PROMPT = Would you please give the entries again word for word, with no images in your copy?

Collected data
........
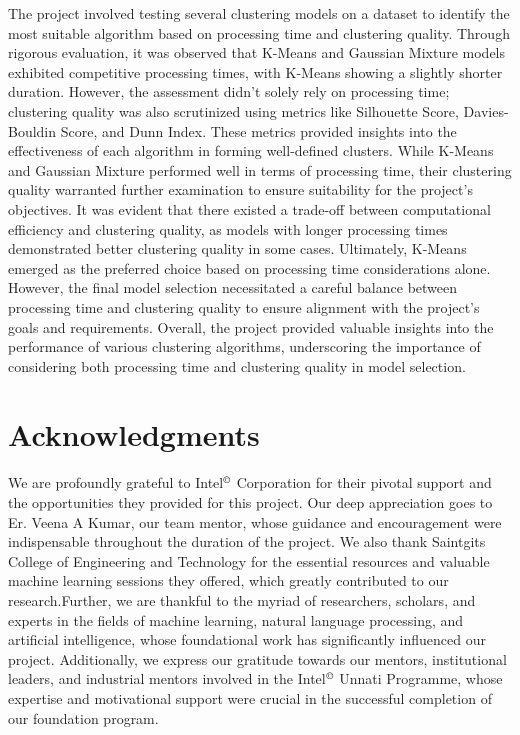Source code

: \documentclass{josis}
\begin{document}
The project involved testing several clustering models on a dataset to identify the most suitable algorithm based on processing time and clustering quality. Through rigorous evaluation, it was observed that K-Means and Gaussian Mixture models exhibited competitive processing times, with K-Means showing a slightly shorter duration. However, the assessment didn't solely rely on processing time; clustering quality was also scrutinized using metrics like Silhouette Score, Davies-Bouldin Score, and Dunn Index. These metrics provided insights into the effectiveness of each algorithm in forming well-defined clusters. While K-Means and Gaussian Mixture performed well in terms of processing time, their clustering quality warranted further examination to ensure suitability for the project's objectives. It was evident that there existed a trade-off between computational efficiency and clustering quality, as models with longer processing times demonstrated better clustering quality in some cases. Ultimately, K-Means emerged as the preferred choice based on processing time considerations alone. However, the final model selection necessitated a careful balance between processing time and clustering quality to ensure alignment with the project's goals and requirements. Overall, the project provided valuable insights into the performance of various clustering algorithms, underscoring the importance of considering both processing time and clustering quality in model selection. 
\section{Acknowledgments}
We are profoundly grateful to Intel$^\copyright$ Corporation for their pivotal support and the opportunities they provided for this project. Our deep appreciation goes to Er. Veena A Kumar, our team mentor, whose guidance and encouragement were indispensable throughout the duration of the project. We also thank Saintgits College of Engineering and Technology for the essential resources and valuable machine learning sessions they offered, which greatly contributed to our research.Further, we are thankful to the myriad of researchers, scholars, and experts in the fields of machine learning, natural language processing, and artificial intelligence, whose foundational work has significantly influenced our project. Additionally, we express our gratitude towards our mentors, institutional leaders, and industrial mentors involved in the Intel$^\copyright$ Unnati Programme, whose expertise and motivational support were crucial in the successful completion of our foundation program.



\cite{*}
\end{document}
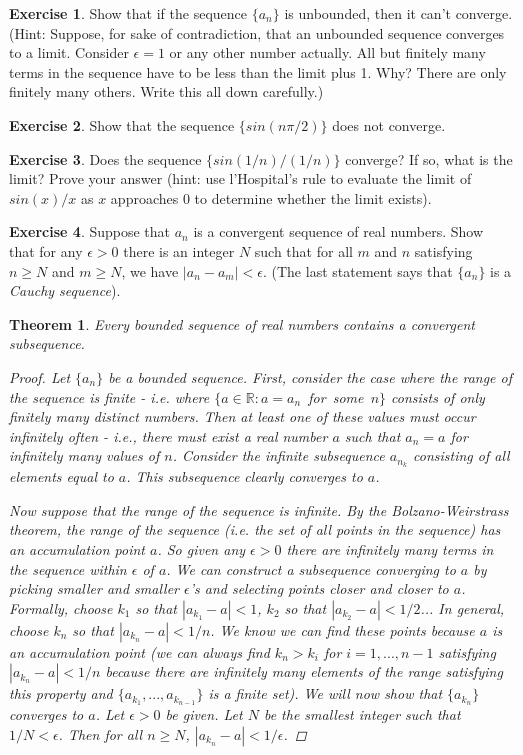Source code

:\documentclass[11pt,a4paper]{report}
\theoremstyle{plain}
\newtheorem{thm}{Theorem}[section]
\theoremstyle{definition}
\newtheorem{exercise}{Exercise}[section]
\theoremstyle{remark}
\begin{document}
\begin{exercise} Show that if the sequence $\{a_n\}$ is unbounded, then it can't converge. (Hint: Suppose, for sake of contradiction, that an unbounded sequence converges to a limit. Consider $\epsilon = 1$ or any other number actually. All but finitely many terms in the sequence have to be less than the limit plus 1. Why?  There are only finitely many others.  Write this all down carefully.)
\end{exercise}
\begin{exercise} Show that the sequence $\{sin(n \pi / 2)\}$ does not converge.
\end{exercise}
\begin{exercise}
Does the sequence $\{sin(1/n) / (1/n)\}$ converge?  If so, what is the limit? Prove your answer (hint: use l'Hospital's rule to evaluate the limit of $sin(x) / x$ as $x$ approaches $0$ to determine whether the limit exists).
\end{exercise}
\begin{exercise}
Suppose that ${a_n}$ is a convergent sequence of real numbers.  Show that for any $\epsilon > 0$ there is an integer $N$ such that for all $m$ and $n$ satisfying $n \geq N$ and $m \geq N$, we have $|a_n - a_m|< \epsilon$. (The last statement says that $\{a_n\}$ is a \textit{Cauchy sequence}).
\end{exercise}
\begin{thm}
Every bounded sequence of real numbers contains a convergent subsequence.
\begin{proof}
Let $\{a_n\}$ be a bounded sequence. First, consider the case where the range of the sequence is finite - i.e. where \mbox{$\{a \in \mathbb{R} \colon a = a_n $ for some $n\}$} consists of only finitely many distinct numbers. Then at least one of these values must occur infinitely often - i.e., there must exist a real number $a$ such that $a_n = a$ for infinitely many values of $n$.  Consider the infinite subsequence ${a_{n_k}}$ consisting of all elements equal to $a$.  This subsequence clearly converges to $a$.

Now suppose that the range of the sequence is infinite. By the Bolzano-Weirstrass theorem, the range of the sequence (i.e. the set of all points in the sequence) has an accumulation point $a$. So given any $\epsilon>0$ there are infinitely many terms in the sequence within $\epsilon$ of $a$.  We can construct a subsequence converging to $a$ by picking smaller and smaller $\epsilon$'s and selecting points closer and closer to $a$.  Formally, choose $k_1$ so that $|a_{k_1} - a| < 1$, $k_2$ so that $|a_{k_2} - a| < 1/2$...  In general, choose $k_n$ so that $|a_{k_n} - a| < 1/n$.  We know we can find these points because $a$ is an accumulation point (we can always find $k_n > k_i$ for $i = 1,..., n - 1$ satisfying $|a_{k_n} - a| < 1/n$ because there are infinitely many elements of the range satisfying this property and $\{a_{k_1}, ..., a_{k_{n-1}}\}$ is a finite set).  We will now show that $\{a_{k_n}\}$ converges to $a$.  Let $\epsilon>0$ be given. Let $N$ be the smallest integer such that $1/N < \epsilon$.  Then for all $n \geq N$, $|a_{k_n} - a| < 1/\epsilon$.
\end{proof}
\end{thm}
\end{document}
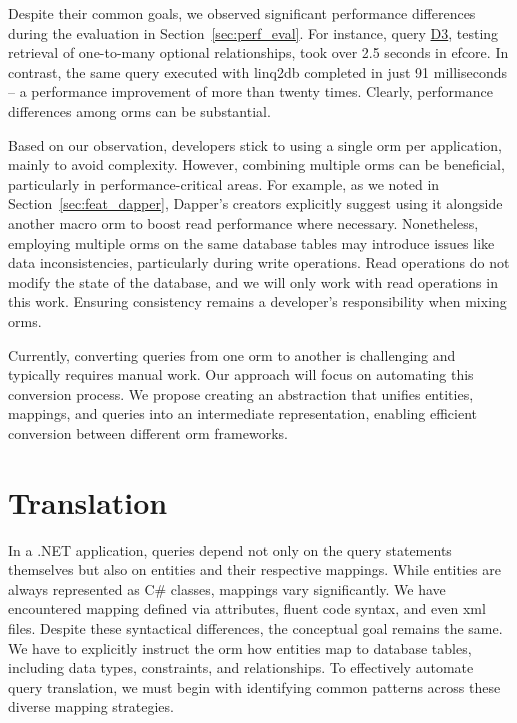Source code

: Despite their common goals, we observed significant performance differences during the evaluation in Section~\ref{sec:perf_eval}. For instance, query \hyperref[query:d3]{D3}, testing retrieval of one-to-many optional relationships, took over 2.5 seconds in \acrshort{efcore}. In contrast, the same query executed with linq2db completed in just 91 milliseconds -- a performance improvement of more than twenty times. Clearly, performance differences among \acrshort{orm}s can be substantial.

Based on our observation, developers stick to using a single \acrshort{orm} per application, mainly to avoid complexity. However, combining multiple \acrshort{orm}s can be beneficial, particularly in performance-critical areas. For example, as we noted in Section~\ref{sec:feat_dapper}, Dapper's creators explicitly suggest using it alongside another macro \acrshort{orm} to boost read performance where necessary. Nonetheless, employing multiple \acrshort{orm}s on the same database tables may introduce issues like data inconsistencies, particularly during write operations. Read operations do not modify the state of the database, and we will only work with read operations in this work. Ensuring consistency remains a developer's responsibility when mixing \acrshort{orm}s.

Currently, converting queries from one \acrshort{orm} to another is challenging and typically requires manual work. Our approach will focus on automating this conversion process. We propose creating an abstraction that unifies entities, mappings, and queries into an intermediate representation, enabling efficient conversion between different \acrshort{orm} frameworks.

\section{Translation}\label{sec:core_translation}

In a .NET application, queries depend not only on the query statements themselves but also on entities and their respective mappings. While entities are always represented as C\# classes, mappings vary significantly. We have encountered mapping defined via attributes, fluent code syntax, and even \acrshort{xml} files. Despite these syntactical differences, the conceptual goal remains the same. We have to explicitly instruct the \acrshort{orm} how entities map to database tables, including data types, constraints, and relationships. To effectively automate query translation, we must begin with identifying common patterns across these diverse mapping strategies.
........
COMPLETED TASK =
Source code

: \documentclass{josis}
\begin{document}
The project involved testing several clustering models on a dataset to identify the most suitable algorithm based on processing time and clustering quality. Through rigorous evaluation, it was observed that K-Means and Gaussian Mixture models exhibited competitive processing times, with K-Means showing a slightly shorter duration. However, the assessment didn't solely rely on processing time; clustering quality was also scrutinized using metrics like Silhouette Score, Davies-Bouldin Score, and Dunn Index. These metrics provided insights into the effectiveness of each algorithm in forming well-defined clusters. While K-Means and Gaussian Mixture performed well in terms of processing time, their clustering quality warranted further examination to ensure suitability for the project's objectives. It was evident that there existed a trade-off between computational efficiency and clustering quality, as models with longer processing times demonstrated better clustering quality in some cases. Ultimately, K-Means emerged as the preferred choice based on processing time considerations alone. However, the final model selection necessitated a careful balance between processing time and clustering quality to ensure alignment with the project's goals and requirements. Overall, the project provided valuable insights into the performance of various clustering algorithms, underscoring the importance of considering both processing time and clustering quality in model selection. 
\section{Acknowledgments}
We are profoundly grateful to Intel$^\copyright$ Corporation for their pivotal support and the opportunities they provided for this project. Our deep appreciation goes to Er. Veena A Kumar, our team mentor, whose guidance and encouragement were indispensable throughout the duration of the project. We also thank Saintgits College of Engineering and Technology for the essential resources and valuable machine learning sessions they offered, which greatly contributed to our research.Further, we are thankful to the myriad of researchers, scholars, and experts in the fields of machine learning, natural language processing, and artificial intelligence, whose foundational work has significantly influenced our project. Additionally, we express our gratitude towards our mentors, institutional leaders, and industrial mentors involved in the Intel$^\copyright$ Unnati Programme, whose expertise and motivational support were crucial in the successful completion of our foundation program.



\cite{*}
\end{document}
Source code

:\documentclass[11pt,a4paper]{report}
\theoremstyle{plain}
\newtheorem{thm}{Theorem}[section]
\theoremstyle{definition}
\newtheorem{exercise}{Exercise}[section]
\theoremstyle{remark}
\begin{document}
\begin{exercise} Show that if the sequence $\{a_n\}$ is unbounded, then it can't converge. (Hint: Suppose, for sake of contradiction, that an unbounded sequence converges to a limit. Consider $\epsilon = 1$ or any other number actually. All but finitely many terms in the sequence have to be less than the limit plus 1. Why?  There are only finitely many others.  Write this all down carefully.)
\end{exercise}
\begin{exercise} Show that the sequence $\{sin(n \pi / 2)\}$ does not converge.
\end{exercise}
\begin{exercise}
Does the sequence $\{sin(1/n) / (1/n)\}$ converge?  If so, what is the limit? Prove your answer (hint: use l'Hospital's rule to evaluate the limit of $sin(x) / x$ as $x$ approaches $0$ to determine whether the limit exists).
\end{exercise}
\begin{exercise}
Suppose that ${a_n}$ is a convergent sequence of real numbers.  Show that for any $\epsilon > 0$ there is an integer $N$ such that for all $m$ and $n$ satisfying $n \geq N$ and $m \geq N$, we have $|a_n - a_m|< \epsilon$. (The last statement says that $\{a_n\}$ is a \textit{Cauchy sequence}).
\end{exercise}
\begin{thm}
Every bounded sequence of real numbers contains a convergent subsequence.
\begin{proof}
Let $\{a_n\}$ be a bounded sequence. First, consider the case where the range of the sequence is finite - i.e. where \mbox{$\{a \in \mathbb{R} \colon a = a_n $ for some $n\}$} consists of only finitely many distinct numbers. Then at least one of these values must occur infinitely often - i.e., there must exist a real number $a$ such that $a_n = a$ for infinitely many values of $n$.  Consider the infinite subsequence ${a_{n_k}}$ consisting of all elements equal to $a$.  This subsequence clearly converges to $a$.

Now suppose that the range of the sequence is infinite. By the Bolzano-Weirstrass theorem, the range of the sequence (i.e. the set of all points in the sequence) has an accumulation point $a$. So given any $\epsilon>0$ there are infinitely many terms in the sequence within $\epsilon$ of $a$.  We can construct a subsequence converging to $a$ by picking smaller and smaller $\epsilon$'s and selecting points closer and closer to $a$.  Formally, choose $k_1$ so that $|a_{k_1} - a| < 1$, $k_2$ so that $|a_{k_2} - a| < 1/2$...  In general, choose $k_n$ so that $|a_{k_n} - a| < 1/n$.  We know we can find these points because $a$ is an accumulation point (we can always find $k_n > k_i$ for $i = 1,..., n - 1$ satisfying $|a_{k_n} - a| < 1/n$ because there are infinitely many elements of the range satisfying this property and $\{a_{k_1}, ..., a_{k_{n-1}}\}$ is a finite set).  We will now show that $\{a_{k_n}\}$ converges to $a$.  Let $\epsilon>0$ be given. Let $N$ be the smallest integer such that $1/N < \epsilon$.  Then for all $n \geq N$, $|a_{k_n} - a| < 1/\epsilon$.
\end{proof}
\end{thm}
\end{document}
Source code

: Despite their common goals, we observed significant performance differences during the evaluation in Section~\ref{sec:perf_eval}. For instance, query \hyperref[query:d3]{D3}, testing retrieval of one-to-many optional relationships, took over 2.5 seconds in \acrshort{efcore}. In contrast, the same query executed with linq2db completed in just 91 milliseconds -- a performance improvement of more than twenty times. Clearly, performance differences among \acrshort{orm}s can be substantial.

Based on our observation, developers stick to using a single \acrshort{orm} per application, mainly to avoid complexity. However, combining multiple \acrshort{orm}s can be beneficial, particularly in performance-critical areas. For example, as we noted in Section~\ref{sec:feat_dapper}, Dapper's creators explicitly suggest using it alongside another macro \acrshort{orm} to boost read performance where necessary. Nonetheless, employing multiple \acrshort{orm}s on the same database tables may introduce issues like data inconsistencies, particularly during write operations. Read operations do not modify the state of the database, and we will only work with read operations in this work. Ensuring consistency remains a developer's responsibility when mixing \acrshort{orm}s.

Currently, converting queries from one \acrshort{orm} to another is challenging and typically requires manual work. Our approach will focus on automating this conversion process. We propose creating an abstraction that unifies entities, mappings, and queries into an intermediate representation, enabling efficient conversion between different \acrshort{orm} frameworks.

\section{Translation}\label{sec:core_translation}

In a .NET application, queries depend not only on the query statements themselves but also on entities and their respective mappings. While entities are always represented as C\# classes, mappings vary significantly. We have encountered mapping defined via attributes, fluent code syntax, and even \acrshort{xml} files. Despite these syntactical differences, the conceptual goal remains the same. We have to explicitly instruct the \acrshort{orm} how entities map to database tables, including data types, constraints, and relationships. To effectively automate query translation, we must begin with identifying common patterns across these diverse mapping strategies.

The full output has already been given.